Pregnant women with mechanical artificial heart valves. The use of sodium enoxaparin for the prevention of thrombosis in pregnant women with mechanical artificial heart valves has been studied insufficiently. In a clinical study in pregnant women with mechanical heart valves using sodium enoxaparin at a dose of 1 mg / kg 2 times a day to reduce the risk of thrombosis and embolism, 2 in 8 women developed a blood clot that blocked the valves of the heart and the death of the mother and fetus . There are separate post-marketing reports on thrombosis of heart valves in pregnant women with mechanical heart valves treated with sodium enoxaparin for the prevention of thrombosis. Pregnant women with mechanical artificial heart valves have a high risk of developing thrombosis and embolism.
Laboratory Tests
In doses used to prevent thromboembolic complications, sodium enoxaparin does not significantly affect bleeding time and blood coagulation, as well as platelet aggregation or binding to fibrinogen.
When the dose is raised, APTT and the activated clotting time can be prolonged. The increase in APTT and activated clotting time is not in direct linear dependence on the increase in anticoagulant activity of the drug, so there is no need to monitor them.
Prevention of venous thrombosis and embolism in patients with acute therapeutic illnesses, who are on a bed rest
In the case of acute infection, acute rheumatic conditions, the prophylactic use of sodium enoxaparin is justified only if the above conditions are combined with one of the following risk factors for venous thrombosis: age over 75 years; Malignant neoplasms; Thrombosis and embolism in the anamnesis; obesity; Hormonal therapy; heart failure; Chronic respiratory failure.
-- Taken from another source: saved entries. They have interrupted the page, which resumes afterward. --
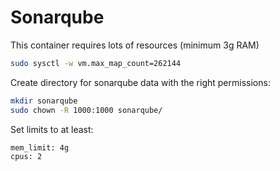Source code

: # Sonarqube

This container requires lots of resources (minimum 3g RAM)

```bash
sudo sysctl -w vm.max_map_count=262144
```

Create directory for sonarqube data with the right permissions:

```bash
mkdir sonarqube
sudo chown -R 1000:1000 sonarqube/
```

Set limits to at least:

```bash
mem_limit: 4g
cpus: 2
```
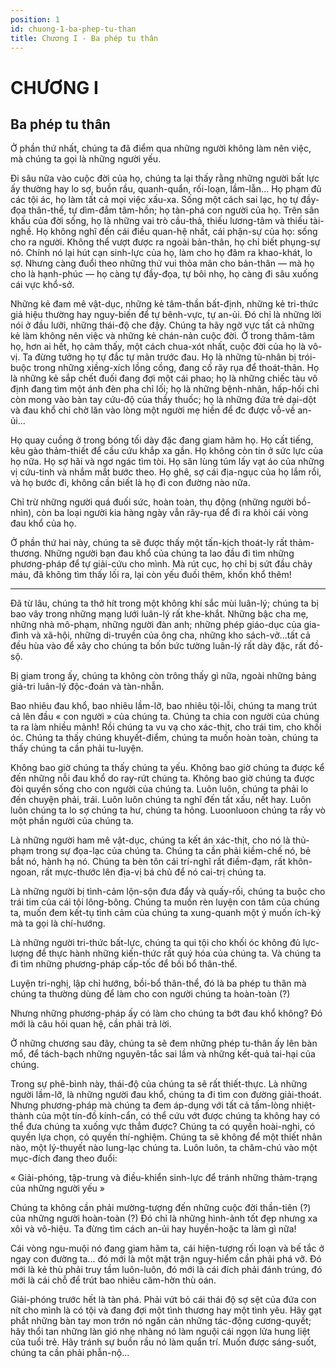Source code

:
 ```yaml
---
position: 1
id: chuong-1-ba-phep-tu-than
title: Chương I - Ba phép tu thân
---
```


# CHƯƠNG I

## Ba phép tu thân

Ở phần thứ nhất, chúng ta đã điểm qua những người không làm nên việc, mà chúng ta gọi là những người yếu.

Đi sâu nữa vào cuộc đời của họ, chúng ta lại thấy rằng những người bất lực ấy thường hay lo sợ, buồn rầu, quanh-quẩn, rối-loạn, lầm-lẫn... Họ phạm đủ các tội ác, họ làm tất cả mọi việc xấu-xa. Sống một cách sai lạc, họ tự đầy-đọa thân-thể, tự dìm-đắm tâm-hồn; họ tàn-phá con người của họ. Trên sân khấu của đời sống, họ là những vai trò cầu-thả, thiếu lương-tâm và thiếu tài-nghề. Họ không nghĩ đến cái điều quan-hệ nhất, cái phận-sự của họ: sống cho ra người. Không thể vượt được ra ngoài bản-thân, họ chỉ biết phụng-sự nó. Chính nó lại hút cạn sinh-lực của họ, làm cho họ đâm ra khao-khát, lo sợ. Nhưng càng đuổi theo những thứ vui thỏa mãn cho bản-thân — mà họ cho là hạnh-phúc — họ càng tự đầy-đọa, tự bôi nhọ, họ càng đi sâu xuống cái vực khổ-sở.

Những kẻ đam mê vật-dục, những kẻ tâm-thần bất-định, những kẻ tri-thức giả hiệu thường hay nguy-biến để tự bênh-vực, tự an-ủi. Đó chỉ là những lời nói ở đầu lưỡi, những thái-độ che đậy. Chúng ta hãy ngờ vực tất cả những kẻ làm không nên việc và những kẻ chán-nản cuộc đời. Ở trong thâm-tâm họ, hơn ai hết, họ cảm thấy, một cách chua-xót nhất, cuộc đời của họ là vô-vị. Ta đừng tưởng họ tự đắc tự mãn trước đau. Họ là những tù-nhân bị trói-buộc trong những xiềng-xích lồng cồng, đang cố rãy rụa để thoát-thân. Họ là những kẻ sắp chết đuối đang đợi một cái phao; họ là những chiếc tàu vô định đang tìm một ánh đèn pha chỉ lối; họ là những bệnh-nhân, hấp-hối chỉ còn mong vào bàn tay cứu-độ của thầy thuốc; họ là những đứa trẻ dại-dột và đau khổ chỉ chờ lăn vào lòng một người mẹ hiền để đc được vỗ-về an-ủi...

Họ quay cuồng ở trong bóng tối dày đặc đang giam hãm họ. Họ cất tiếng, kêu gào thảm-thiết để cầu cứu khắp xa gần. Họ không còn tin ở sức lực của họ nữa. Họ sợ hãi và ngơ ngác tìm tòi. Họ săn lùng túm lấy vạt áo của những vị cứu-tinh và nhắm mắt bước theo. Họ ghê, sợ cái địa-ngục của họ lắm rồi, và họ bước đi, không cần biết là họ đi con đường nào nữa.

Chỉ trừ những người quá đuối sức, hoàn toàn, thụ động (những người bồ-nhìn), còn ba loại người kia hàng ngày vẫn rãy-rụa để đi ra khỏi cái vòng đau khổ của họ.

Ở phần thứ hai này, chúng ta sẽ được thấy một tấn-kịch thoát-ly rất thảm-thương. Những người bạn đau khổ của chúng ta lao đầu đi tìm những phương-pháp để tự giải-cứu cho mình. Mà rút cục, họ chỉ bị sứt đầu chảy máu, đã không tìm thấy lối ra, lại còn yếu đuối thêm, khốn khổ thêm!

* * *

Đã từ lâu, chúng ta thở hít trong một không khí sắc mùi luân-lý; chúng ta bị bao vây trong những mạng lưới luân-lý rất khe-khắt. Những bậc cha mẹ, những nhà mô-phạm, những người đàn anh; những phép giáo-dục của gia-đình và xã-hội, những di-truyền của ông cha, những kho sách-vở...tất cả đều hùa vào để xây cho chúng ta bốn bức tường luân-lý rất dày đặc, rất đồ-sộ.

Bị giam trong ấy, chúng ta không còn trông thấy gì nữa, ngoài những bảng giả-tri luân-lý độc-đoán và tàn-nhẫn.

Bao nhiêu đau khổ, bao nhiêu lầm-lỡ, bao nhiêu tội-lỗi, chúng ta mang trút cả lên đầu « con người » của chúng ta. Chúng ta chia con người của chúng ta ra làm nhiều mảnh! Rồi chúng ta vu vạ cho xác-thịt, cho trái tim, cho khối óc. Chúng ta thấy chúng khuyết-điểm, chúng ta muốn hoàn toàn, chúng ta thấy chúng ta cần phải tu-luyện.

Không bao giờ chúng ta thấy chúng ta yếu. Không bao giờ chúng ta được kể đến những nỗi đau khổ do ray-rứt chúng ta. Không bao giờ chúng ta được đòi quyền sống cho con người của chúng ta. Luôn luôn, chúng ta phải lo đến chuyện phải, trái. Luôn luôn chúng ta nghĩ đến tất xấu, nết hay. Luôn luôn chúng ta lo sợ chúng ta hư, chúng ta hỏng. Luoonluoon chúng ta rầy vò một phần người của chúng ta.

Là những người ham mê vật-dục, chúng ta kết án xác-thịt, cho nó là thủ-phạm trong sự đọa-lạc của chúng ta. Chúng ta cần phải kiềm-chế nó, bẻ bắt nó, hành hạ nó. Chúng ta bèn tôn cái trí-nghĩ rất điềm-đạm, rất khôn-ngoan, rất mực-thước lên địa-vị bá chủ để nó cai-trị chúng ta.

Là những người bị tình-cảm lộn-sộn đưa đẩy và quấy-rối, chúng ta buộc cho trái tim của cái tội lông-bông. Chúng ta muốn rèn luyện con tâm của chúng ta, muốn đem kết-tụ tình cảm của chúng ta xung-quanh một ý muốn ích-kỷ mà ta gọi là chí-hướng.

Là những người tri-thức bất-lực, chúng ta qui tội cho khối óc không đủ lực-lượng để thực hành những kiến-thức rất quý hóa của chúng ta. Và chúng ta đi tìm những phương-pháp cấp-tốc để bồi bổ thân-thể.

Luyện tri-nghị, lập chỉ hướng, bồi-bổ thân-thể, đó là ba phép tu thân mà chúng ta thường dùng để làm cho con người chúng ta hoàn-toàn (?)

Nhưng những phương-pháp ấy có làm cho chúng ta bớt đau khổ không? Đó mới là câu hỏi quan hệ, cần phải trả lời.

Ở những chương sau đây, chúng ta sẽ đem những phép tu-thân ấy lên bàn mổ, để tách-bạch những nguyên-tắc sai lầm và những kết-quả tai-hại của chúng.

Trong sự phê-bình này, thái-độ của chúng ta sẽ rất thiết-thực. Là những người lầm-lỡ, là những người đau khổ, chúng ta đi tìm con đường giải-thoát. Nhưng phương-pháp mà chúng ta đem áp-dụng với tất cả tấm-lòng nhiệt-thành của một tín-đồ kính-cẩn, có thể cứu vớt được chúng ta không hay có thể đưa chúng ta xuống vực thẳm
được? Chúng ta có quyền hoài-nghi, có quyền lựa chọn, có quyền thí-nghiệm. Chúng ta sẽ không để một thiết nhân nào, một lý-thuyết nào lung-lạc chúng ta. Luôn luôn, ta chăm-chú vào một mục-đích đang theo đuổi:

« Giải-phóng, tập-trung và điều-khiển sinh-lực để tránh những thảm-trạng của những người yếu »

Chúng ta không cần phải mường-tượng đến những cuộc đời thần-tiên (?) của những người hoàn-toàn (?) Đó chỉ là những hình-ảnh tốt đẹp nhưng xa xôi và vô-hiệu. Ta đừng tìm cách an-ủi hay huyền-hoặc ta làm gì nữa!

Cái vòng ngu-muội nó đang giam hãm ta, cái hiện-tượng rối loạn và bế tắc ở ngay con đường ta... đó mới là một mặt trận nguy-hiểm cần phải phá vỡ. Đó mới là kẻ thù phải truy tầm luôn-luôn, đó mới là cái đích phải đánh trúng, đó mới là cái chỗ để trút bao nhiêu căm-hờn thù oán.

Giải-phóng trước hết là tàn phá. Phải vứt bỏ cái thái độ sợ sệt của đứa con nít cho mình là có tội và đang đợi một tình thương hay một tình yêu. Hãy gạt phắt những bàn tay mon trớn nó ngăn cản những tác-động cương-quyết; hãy thổi tan những làn gió nhẹ nhàng nó làm nguội cái ngọn lửa hung liệt của tuổi trẻ. Hãy tránh sự buồn rầu nó làm quẩn trí. Muốn được sáng-suốt, chúng ta cần phải phẫn-nộ...
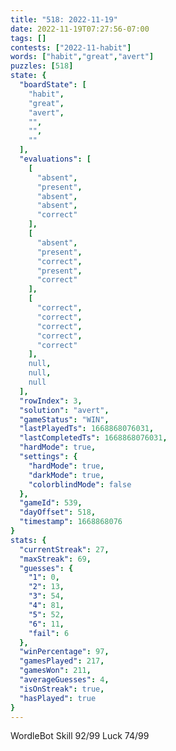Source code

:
 ```yaml
---
title: "518: 2022-11-19"
date: 2022-11-19T07:27:56-07:00
tags: []
contests: ["2022-11-habit"]
words: ["habit","great","avert"]
puzzles: [518]
state: {
  "boardState": [
    "habit",
    "great",
    "avert",
    "",
    "",
    ""
  ],
  "evaluations": [
    [
      "absent",
      "present",
      "absent",
      "absent",
      "correct"
    ],
    [
      "absent",
      "present",
      "correct",
      "present",
      "correct"
    ],
    [
      "correct",
      "correct",
      "correct",
      "correct",
      "correct"
    ],
    null,
    null,
    null
  ],
  "rowIndex": 3,
  "solution": "avert",
  "gameStatus": "WIN",
  "lastPlayedTs": 1668868076031,
  "lastCompletedTs": 1668868076031,
  "hardMode": true,
  "settings": {
    "hardMode": true,
    "darkMode": true,
    "colorblindMode": false
  },
  "gameId": 539,
  "dayOffset": 518,
  "timestamp": 1668868076
}
stats: {
  "currentStreak": 27,
  "maxStreak": 69,
  "guesses": {
    "1": 0,
    "2": 13,
    "3": 54,
    "4": 81,
    "5": 52,
    "6": 11,
    "fail": 6
  },
  "winPercentage": 97,
  "gamesPlayed": 217,
  "gamesWon": 211,
  "averageGuesses": 4,
  "isOnStreak": true,
  "hasPlayed": true
}
---
```

<!-- more -->
WordleBot
Skill 92/99
Luck 74/99
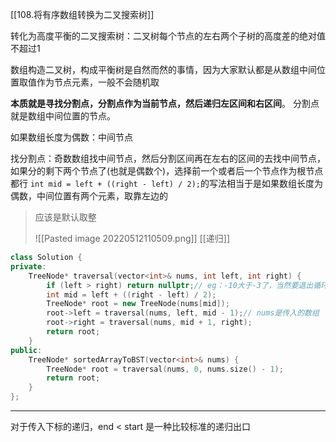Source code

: [[108.将有序数组转换为二叉搜索树]]

转化为高度平衡的二叉搜索树：二叉树每个节点的左右两个子树的高度差的绝对值不超过1

数组构造二叉树，构成平衡树是自然而然的事情，因为大家默认都是从数组中间位置取值作为节点元素，一般不会随机取

**本质就是寻找分割点，分割点作为当前节点，然后递归左区间和右区间**。
	分割点就是数组中间位置的节点。
	
如果数组长度为偶数：中间节点

找分割点：奇数数组找中间节点，然后分割区间再在左右的区间的去找中间节点，如果分的剩下两个节点了(也就是偶数个)，选择前一个或者后一个节点作为根节点都行
`int mid = left + ((right - left) / 2);`的写法相当于是如果数组长度为偶数，中间位置有两个元素，取靠左边的
>应该是默认取整
>
>![[Pasted image 20220512110509.png]]
[[递归]]


```cpp
class Solution {
private:
    TreeNode* traversal(vector<int>& nums, int left, int right) {
        if (left > right) return nullptr;// eg：-10大于-3了，当然要退出循环
        int mid = left + ((right - left) / 2);
        TreeNode* root = new TreeNode(nums[mid]);
        root->left = traversal(nums, left, mid - 1);// nums是传入的数组
        root->right = traversal(nums, mid + 1, right);
        return root;
    }
public:
    TreeNode* sortedArrayToBST(vector<int>& nums) {
        TreeNode* root = traversal(nums, 0, nums.size() - 1);
        return root;
    }
};
```

----
对于传入下标的递归，end < start 是一种比较标准的递归出口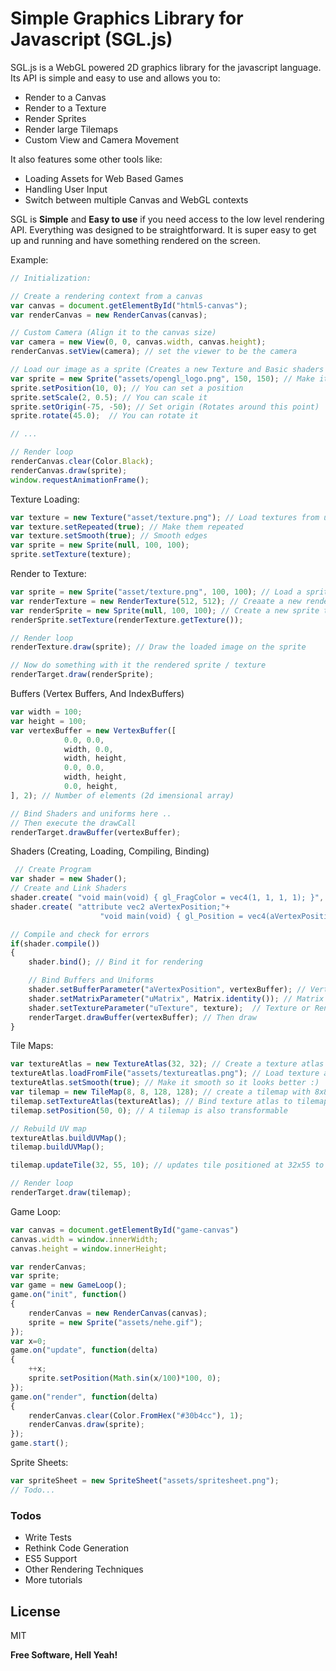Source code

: # Simple Graphics Library for Javascript (SGL.js)

SGL.js is a  WebGL powered 2D graphics library for the javascript language. Its API is simple and easy to use and allows you to:
  - Render to a Canvas
  - Render to a Texture
  - Render Sprites
  - Render large Tilemaps
  - Custom View and Camera Movement

It also features some other tools like:
  - Loading Assets for Web Based Games
  - Handling User Input
  - Switch between multiple Canvas and WebGL contexts


SGL is **Simple** and **Easy to use** if you need access to the low level rendering API. Everything was designed to be straightforward.
It is super easy to get up and running and have something rendered on the screen.

Example:
```javascript
// Initialization:

// Create a rendering context from a canvas
var canvas = document.getElementById("html5-canvas");
var renderCanvas = new RenderCanvas(canvas);

// Custom Camera (Align it to the canvas size)
var camera = new View(0, 0, canvas.width, canvas.height);
renderCanvas.setView(camera); // set the viewer to be the camera

// Load our image as a sprite (Creates a new Texture and Basic shaders in the background)
var sprite = new Sprite("assets/opengl_logo.png", 150, 150); // Make it 150x150px large
sprite.setPosition(10, 0); // You can set a position
sprite.setScale(2, 0.5); // You can scale it
sprite.setOrigin(-75, -50); // Set origin (Rotates around this point)
sprite.rotate(45.0);  // You can rotate it

// ...

// Render loop
renderCanvas.clear(Color.Black);
renderCanvas.draw(sprite);
window.requestAnimationFrame();
```

			
Texture Loading:
```javascript
var texture = new Texture("asset/texture.png"); // Load textures from url
var texture.setRepeated(true); // Make them repeated
var texture.setSmooth(true); // Smooth edges
var sprite = new Sprite(null, 100, 100);
sprite.setTexture(texture);
```

Render to Texture:
```javascript
var sprite = new Sprite("asset/texture.png", 100, 100); // Load a sprite from url
var renderTexture = new RenderTexture(512, 512); // Creaate a new render target texture (512x512px)
var renderSprite = new Sprite(null, 100, 100); // Create a new sprite that stores the rendered texture
renderSprite.setTexture(renderTexture.getTexture());

// Render loop
renderTexture.draw(sprite); // Draw the loaded image on the sprite

// Now do something with it the rendered sprite / texture
renderTarget.draw(renderSprite);
```

Buffers (Vertex Buffers, And IndexBuffers)
```javascript
var width = 100;
var height = 100;
var vertexBuffer = new VertexBuffer([
			0.0, 0.0,
			width, 0.0,
			width, height,
			0.0, 0.0,
			width, height,
			0.0, height,
], 2); // Number of elements (2d imensional array)

// Bind Shaders and uniforms here .. 
// Then execute the drawCall
renderTarget.drawBuffer(vertexBuffer);
```


Shaders (Creating, Loading, Compiling, Binding)
```javascript
 // Create Program
var shader = new Shader();
// Create and Link Shaders
shader.create( "void main(void) { gl_FragColor = vec4(1, 1, 1, 1); }", Shader.Pixel); 
shader.create( "attribute vec2 aVertexPosition;"+
                    "void main(void) { gl_Position = vec4(aVertexPosition.xy, 0, 1); }", Shader.Vertex); 

// Compile and check for errors
if(shader.compile())
{
    shader.bind(); // Bind it for rendering

    // Bind Buffers and Uniforms
    shader.setBufferParameter("aVertexPosition", vertexBuffer); // Vertex Buffer Example
    shader.setMatrixParameter("uMatrix", Matrix.identity()); // Matrix Example (mat3 only)
    shader.setTextureParameter("uTexture", texture);  // Texture or RenderTexture Example
    renderTarget.drawBuffer(vertexBuffer); // Then draw
}
```


			
Tile Maps:
```javascript
var textureAtlas = new TextureAtlas(32, 32); // Create a texture atlas that contains subImages with 32x32 pixel size
textureAtlas.loadFromFile("assets/textureatlas.png"); // Load texture atlas from file (You can also load it from json and other sources)
textureAtlas.setSmooth(true); // Make it smooth so it looks better :)
var tilemap = new TileMap(8, 8, 128, 128); // create a tilemap with 8x8 tile size and 128x128 number of tiles
tilemap.setTextureAtlas(textureAtlas); // Bind texture atlas to tilemap
tilemap.setPosition(50, 0); // A tilemap is also transformable

// Rebuild UV map
textureAtlas.buildUVMap();
tilemap.buildUVMap();

tilemap.updateTile(32, 55, 10); // updates tile positioned at 32x55 to the subImageIndex (10)

// Render loop
renderTarget.draw(tilemap);
```

Game Loop:
```javascript
var canvas = document.getElementById("game-canvas")
canvas.width = window.innerWidth;
canvas.height = window.innerHeight;

var renderCanvas;
var sprite;
var game = new GameLoop();
game.on("init", function()
{
	renderCanvas = new RenderCanvas(canvas);
	sprite = new Sprite("assets/nehe.gif");
});
var x=0;
game.on("update", function(delta)
{
	++x;
	sprite.setPosition(Math.sin(x/100)*100, 0);
});
game.on("render", function(delta)
{
	renderCanvas.clear(Color.FromHex("#30b4cc"), 1);
	renderCanvas.draw(sprite);
});
game.start();
```

Sprite Sheets:
```javascript
var spriteSheet = new SpriteSheet("assets/spritesheet.png");
// Todo...
```

### Todos

 - Write Tests
 - Rethink Code Generation
 - ES5 Support
 - Other Rendering Techniques
 - More tutorials

License
----

MIT


**Free Software, Hell Yeah!**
Impact on the performance of potentially hazardous activities requiring special attention and speed of reactions. There is no data indicating a negative effect of sodium enoxaparin on the ability to drive vehicles and engage in other potentially hazardous activities that require an increased concentration of attention and speed of psychomotor reactions.
Release form
Solution for injection, 10,000 anti-Xa IU (100 mg) / ml. 0.2, 0.3, 0.4, 0.5, 0.6, 0.7, 0.8 or 1 ml in sterile glass syringes, graduated or not graduated; With a needle, protective cap, with an additional automatic or non-automatic device to protect the needle after using the syringe or without it. 1 or 2 syringes in a contoured cell pack of PVC or PET film and a film of a composite material or a polypropylene film or a PE film or a polymer-coated packaging paper, or a paper for packaging medical products, or an aluminum lacquered foil. 1 or 5 contoured cell packs with a coating in a pack of cardboard.
Manufacturer
CJSC "PharmFirma" Sotex ". 141345, Russia, Moscow Region, Sergiev Posad Municipal District, sp. Bereznyakovskoe.
Name of the legal entity in whose name the registration certificate issued by CJSC "PharmFirma" Sotex ".
Complaints of consumers should be addressed to the manufacturer's address.
Conditions of supply of pharmacies
On prescription.
Storage conditions of the drug Enixum
At a temperature not higher than 25 °(Do not freeze).
Keep out of the reach of children.
The shelf life of the drug Enixum
2 years.
Do not use beyond the expiration date printed on the package.